■ **Data supplied**:

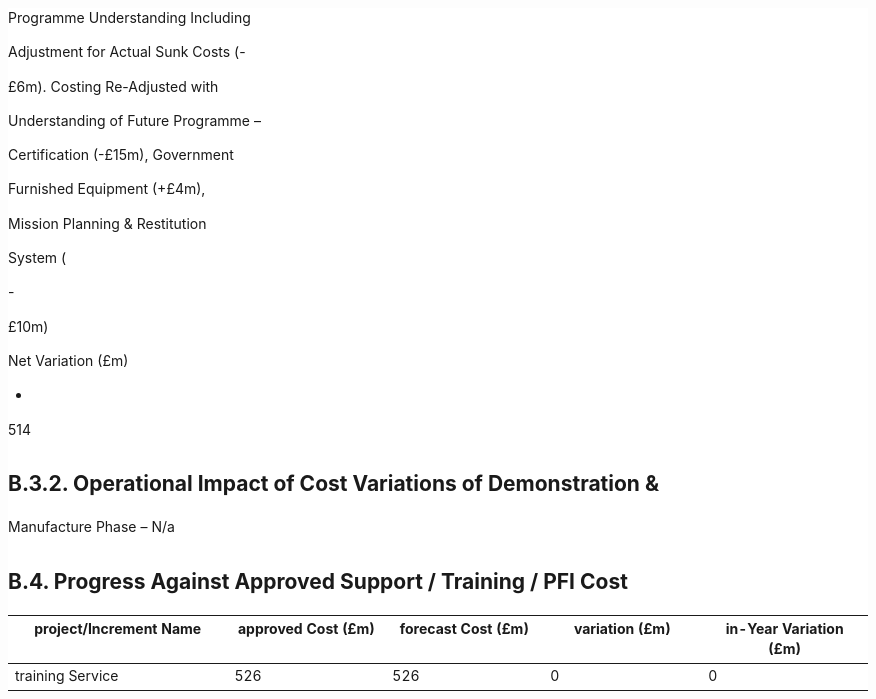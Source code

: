 Programme Understanding Including

Adjustment for Actual Sunk Costs (-

£6m). Costing Re-Adjusted with

Understanding of Future Programme –

Certification (-£15m), Government

Furnished Equipment (+£4m),

Mission Planning & Restitution

System (

\-

£10m)

Net Variation (£m)

+

514

## B.3.2. Operational Impact of Cost Variations of Demonstration &
Manufacture Phase – N/a

## B.4. Progress Against Approved Support / Training / PFI Cost

<table Style="Width:100%;">
<colgroup>
<col Style="Width: 25%" />
<col Style="Width: 18%" />
<col Style="Width: 18%" />
<col Style="Width: 18%" />
<col Style="Width: 19%" />
</Colgroup>
<thead>
<tr>
<th>project/Increment Name</Th>
<th>approved Cost (£m)</Th>
<th>forecast Cost (£m)</Th>
<th>variation (£m)</Th>
<th>in-Year Variation (£m)</Th>
</Tr>
</Thead>
<tbody>
<tr>
<td>training Service</Td>
<td>526</Td>
<td>526</Td>
<td>0</Td>
<td>0</Td>
</Tr>
</Tbody>
</Table>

■ **What you should do**:
Repeat exactly the lines of the material from the one with "<th>project/Increment Name</Th>" through the end, both the first and the last included.

■ **Exercise response**:
<th>project/Increment Name</Th>
<th>approved Cost (£m)</Th>
<th>forecast Cost (£m)</Th>
<th>variation (£m)</Th>
<th>in-Year Variation (£m)</Th>
</Tr>
</Thead>
<tbody>
<tr>
<td>training Service</Td>
<td>526</Td>
<td>526</Td>
<td>0</Td>
<td>0</Td>
</Tr>
</Tbody>
</Table>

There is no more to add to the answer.